Yo siempre tuve a ese profesor como mi favorito de la carrera, y aún hoy, si me preguntan, diría que fue el que más me inspiró y me gustó (como profesor). Entonces, decidí hacer mi trabajo de fin de grado con él. Le contacté y le expliqué lo mucho que me habían interesado sus clases y que me hacía ilusión hacer el trabajo con él. Él estaba bastante ocupado, pero, aun así, accedió.

Las tutorías iban bien. Él me corregía donde veía que flaqueaba mi trabajo y me daba buenos consejos. A medida que yo me enfrascaba más en el trabajo, él también se animaba más. Éramos buenos trabajando juntos, y nos encantaba la materia. 

profesor alumna

El curso acabó y yo entregué el trabajo. Había sido una grata experiencia. Acabé el mes de febrero, y en abril recibí un correo electrónico de mi profesor. En él decía que estaba delicado de salud, y que le tenían que operar pronto. Yo ya sabía que tenía problemas de salud, pero me lo pintó tan grave que me preocupé mucho. En el mail también me sugería que le llamara o le escribiera para hablar de mi futuro profesional, porque él me podía aconsejar. 

 

Yo le contesté que me iba bien llamarle, porque me había chocado muchísimo que me escribiera para contarme de su salud, y pensaba que estaba realmente mal, a punto de palmarla. La cuestión es que empezamos a llamarnos. En nuestras conversaciones hablábamos de todo: de la carrera, de su salud, de los estudios… Incluso llegué a hablarle de relaciones que había tenido con mis ex, porque había cogido confianza. Para mí se convirtió en un buen amigo. Y nada más, porque el hombre no me atraía nada físicamente, y además tendría cincuenta y tantos. 

 

Pero un día, hablando en coña sobre qué haríamos en vacaciones, le dije que mi ciudad era bonita y que un día tenía que venir. Esa conversación quedó ahí, y la cosa es que yo un día me encontraba tranquilamente paseando cuando recibo una llamada suya y me dice que había estado mirando hoteles y que qué zona era la más adecuada, para que no quedara muy lejos de mi casa, porque iba a venir en vacaciones.
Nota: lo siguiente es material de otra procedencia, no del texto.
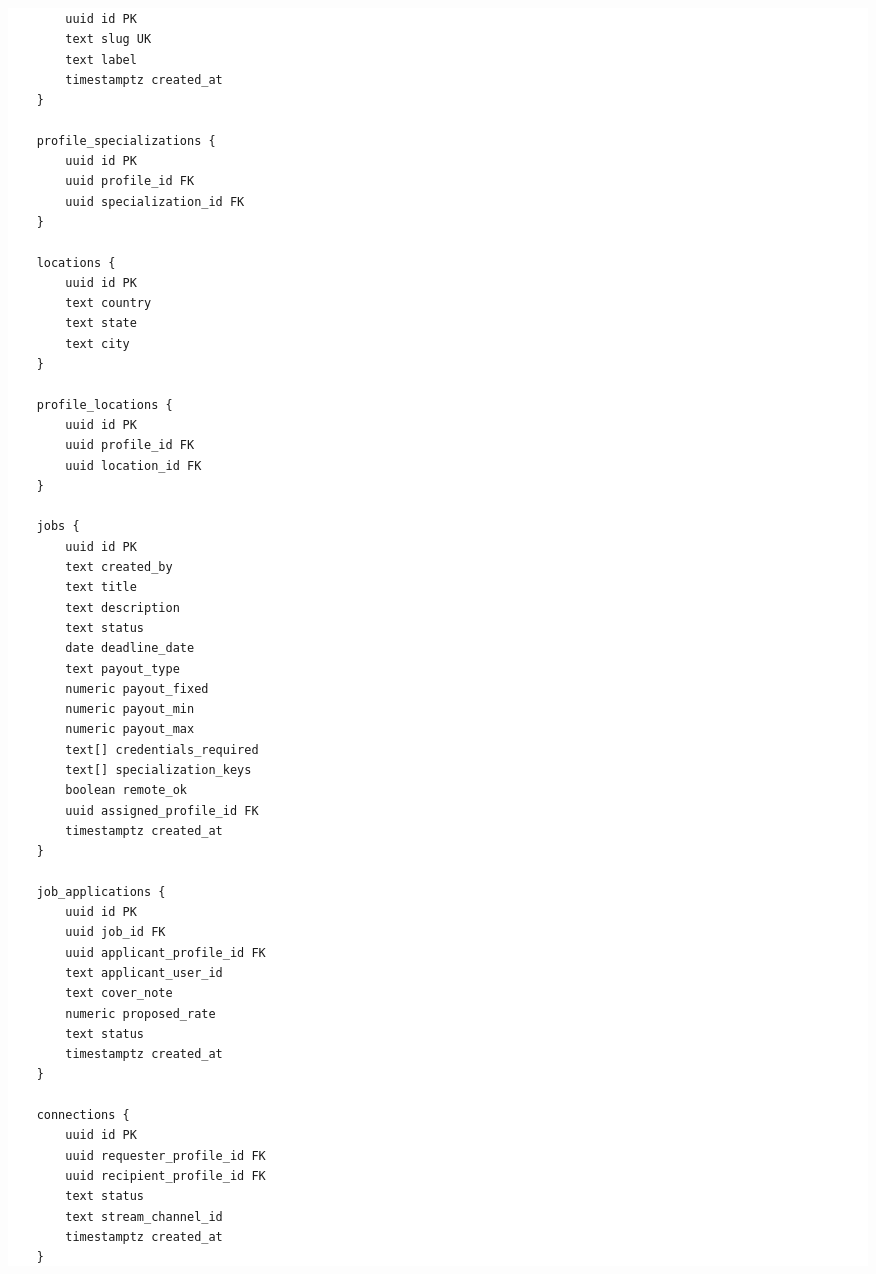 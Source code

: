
 ```mermaid
        uuid id PK
        text slug UK
        text label
        timestamptz created_at
    }

    profile_specializations {
        uuid id PK
        uuid profile_id FK
        uuid specialization_id FK
    }

    locations {
        uuid id PK
        text country
        text state
        text city
    }

    profile_locations {
        uuid id PK
        uuid profile_id FK
        uuid location_id FK
    }

    jobs {
        uuid id PK
        text created_by
        text title
        text description
        text status
        date deadline_date
        text payout_type
        numeric payout_fixed
        numeric payout_min
        numeric payout_max
        text[] credentials_required
        text[] specialization_keys
        boolean remote_ok
        uuid assigned_profile_id FK
        timestamptz created_at
    }

    job_applications {
        uuid id PK
        uuid job_id FK
        uuid applicant_profile_id FK
        text applicant_user_id
        text cover_note
        numeric proposed_rate
        text status
        timestamptz created_at
    }

    connections {
        uuid id PK
        uuid requester_profile_id FK
        uuid recipient_profile_id FK
        text status
        text stream_channel_id
        timestamptz created_at
    }

``` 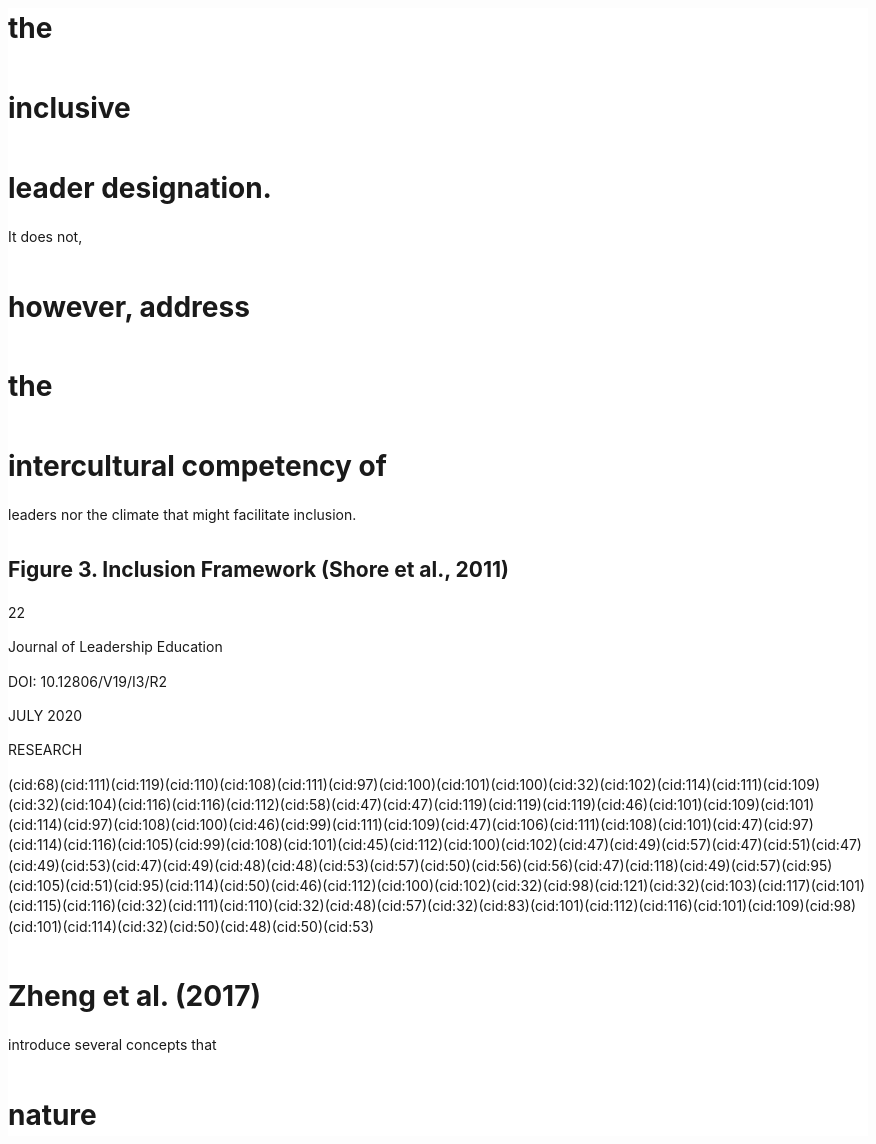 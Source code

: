 # the

# inclusive

# leader designation.

It does not,

# however, address

# the

# intercultural competency of

leaders nor the climate that might facilitate inclusion.

## Figure 3. Inclusion Framework (Shore et al., 2011)

22

Journal of Leadership Education

DOI: 10.12806/V19/I3/R2

JULY 2020

RESEARCH

(cid:68)(cid:111)(cid:119)(cid:110)(cid:108)(cid:111)(cid:97)(cid:100)(cid:101)(cid:100)(cid:32)(cid:102)(cid:114)(cid:111)(cid:109)(cid:32)(cid:104)(cid:116)(cid:116)(cid:112)(cid:58)(cid:47)(cid:47)(cid:119)(cid:119)(cid:119)(cid:46)(cid:101)(cid:109)(cid:101)(cid:114)(cid:97)(cid:108)(cid:100)(cid:46)(cid:99)(cid:111)(cid:109)(cid:47)(cid:106)(cid:111)(cid:108)(cid:101)(cid:47)(cid:97)(cid:114)(cid:116)(cid:105)(cid:99)(cid:108)(cid:101)(cid:45)(cid:112)(cid:100)(cid:102)(cid:47)(cid:49)(cid:57)(cid:47)(cid:51)(cid:47)(cid:49)(cid:53)(cid:47)(cid:49)(cid:48)(cid:48)(cid:53)(cid:57)(cid:50)(cid:56)(cid:56)(cid:47)(cid:118)(cid:49)(cid:57)(cid:95)(cid:105)(cid:51)(cid:95)(cid:114)(cid:50)(cid:46)(cid:112)(cid:100)(cid:102)(cid:32)(cid:98)(cid:121)(cid:32)(cid:103)(cid:117)(cid:101)(cid:115)(cid:116)(cid:32)(cid:111)(cid:110)(cid:32)(cid:48)(cid:57)(cid:32)(cid:83)(cid:101)(cid:112)(cid:116)(cid:101)(cid:109)(cid:98)(cid:101)(cid:114)(cid:32)(cid:50)(cid:48)(cid:50)(cid:53)

# Zheng et al. (2017)

introduce several concepts that

# nature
Yo flipé en colores, no pensaba que se lo hubiera tomado en serio. Pero el caso es que sí, vino. Llegó a venir. Yo, en ese entonces no me imaginaba sus intenciones, pero mis amigas me habían advertido que no venía “de vacaciones”, que venía a verme a mí. Y así fue, por mi estúpida costumbre de quedar bien y agradar y hacer sentir bien a la gente (costumbre que se me ha ido quitando con los años), le enseñé un poco de mi ciudad y fui con él a varios sitios. 

 

Una noche fuimos a cenar y me dio mucho asco. Empezó a mirar a las mujeres que había por allí, y me dijo que eran preciosas, que yo nunca llegaría a ese nivel, pero que yo tenía una personalidad preciosa. Yo le dije que a mí me encantaba mi cuerpo y lo dejé callado. Luego, de camino a su hotel, vio a una chica que según él estaba gorda, y dijo que eso no le gustaba nada, que era asqueroso. ¡Y la chica le daba mil vueltas al orangután ese!
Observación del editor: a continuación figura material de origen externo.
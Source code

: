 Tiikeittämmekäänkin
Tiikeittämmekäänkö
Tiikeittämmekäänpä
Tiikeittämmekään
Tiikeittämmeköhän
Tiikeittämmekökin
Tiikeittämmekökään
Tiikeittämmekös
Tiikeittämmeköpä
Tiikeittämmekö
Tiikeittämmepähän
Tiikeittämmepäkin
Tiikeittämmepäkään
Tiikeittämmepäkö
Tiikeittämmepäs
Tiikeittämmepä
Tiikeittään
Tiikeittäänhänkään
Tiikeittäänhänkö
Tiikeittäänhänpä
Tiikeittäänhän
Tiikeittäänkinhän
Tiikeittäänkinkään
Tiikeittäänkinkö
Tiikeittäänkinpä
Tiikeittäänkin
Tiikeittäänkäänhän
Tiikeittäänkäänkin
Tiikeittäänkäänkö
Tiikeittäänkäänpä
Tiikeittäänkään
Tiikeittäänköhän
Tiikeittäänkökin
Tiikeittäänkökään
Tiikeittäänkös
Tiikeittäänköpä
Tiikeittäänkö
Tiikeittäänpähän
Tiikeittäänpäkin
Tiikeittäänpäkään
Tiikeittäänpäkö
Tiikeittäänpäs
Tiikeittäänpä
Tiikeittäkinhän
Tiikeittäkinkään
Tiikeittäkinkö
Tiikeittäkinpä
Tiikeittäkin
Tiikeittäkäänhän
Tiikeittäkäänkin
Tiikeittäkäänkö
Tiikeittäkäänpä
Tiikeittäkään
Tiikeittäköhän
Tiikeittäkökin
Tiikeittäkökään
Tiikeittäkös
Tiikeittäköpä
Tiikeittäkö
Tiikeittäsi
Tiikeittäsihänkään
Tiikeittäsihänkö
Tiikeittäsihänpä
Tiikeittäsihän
Yo le rebatí y él me salió con argumentos del siglo XVIII, y allí me di cuenta de lo horrible que era. De la academia sabía mucho, pero de la vida, bien poco.
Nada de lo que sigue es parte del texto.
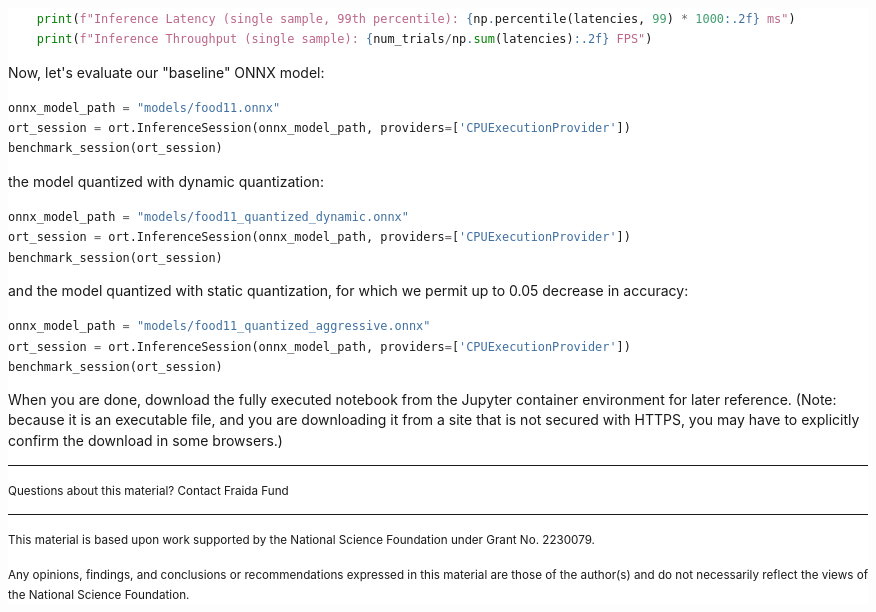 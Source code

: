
 ```python
    print(f"Inference Latency (single sample, 99th percentile): {np.percentile(latencies, 99) * 1000:.2f} ms")
    print(f"Inference Throughput (single sample): {num_trials/np.sum(latencies):.2f} FPS")
```


Now, let's evaluate our "baseline" ONNX model:


```python
onnx_model_path = "models/food11.onnx"
ort_session = ort.InferenceSession(onnx_model_path, providers=['CPUExecutionProvider'])
benchmark_session(ort_session)
```


the model quantized with dynamic quantization:


```python
onnx_model_path = "models/food11_quantized_dynamic.onnx"
ort_session = ort.InferenceSession(onnx_model_path, providers=['CPUExecutionProvider'])
benchmark_session(ort_session)
```


and the model quantized with static quantization, for which we permit up to 0.05 decrease in accuracy:


```python
onnx_model_path = "models/food11_quantized_aggressive.onnx"
ort_session = ort.InferenceSession(onnx_model_path, providers=['CPUExecutionProvider'])
benchmark_session(ort_session)
```



When you are done, download the fully executed notebook from the Jupyter container environment for later reference. (Note: because it is an executable file, and you are downloading it from a site that is not secured with HTTPS, you may have to explicitly confirm the download in some browsers.)




<hr>

<small>Questions about this material? Contact Fraida Fund</small>

<hr>

<small>This material is based upon work supported by the National Science Foundation under Grant No. 2230079.</small>

<small>Any opinions, findings, and conclusions or recommendations expressed in this material are those of the author(s) and do not necessarily reflect the views of the National Science Foundation.</small>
Esa noche se cayó del pedestal de donde lo había puesto. 

Yo aguanté el día que quedaba como pude, haciendo de tripas corazón, y cuando se fue a su casa, me escribió un mail larguísimo sobre lo muy enamorado que estaba de mí, y sobre las diferentes visiones que teníamos del amor, y que él sufriría mucho si salía conmigo… ¡Se había montado una película de Almodóvar! Era nulo, nulo, nulo, en las relaciones, especialmente las sentimentales. 

Le respondí al mail diciéndole que se había pensado cosas que no eran y que él nunca me dijo que tenía esas expectativas de nuestra relación de amistad, a lo que él respondió de manera hiriente, a la defensiva, haciéndose el ofendidito.

A partir de ahí no le respondí más a sus mails. Parecía que tenía quince años. Flipé con la estratagema que utilizó de darme pena con lo de su enfermedad para ver si era manipulable, y luego vino por la cara para ver si podía pillar cacho. Y luego, cuando vio que no era tan fácil de manipular, me echó todo lo que pudo y más en cara. Le faltó llamarme Satanás.

 

Seguramente será la historia más rara de profesor-alumna que hayáis leído, pero estoy contenta de no haber hecho realidad ninguna fantasía con ningún profesor. Por lo que se ve, en gran porcentaje, acaban mal.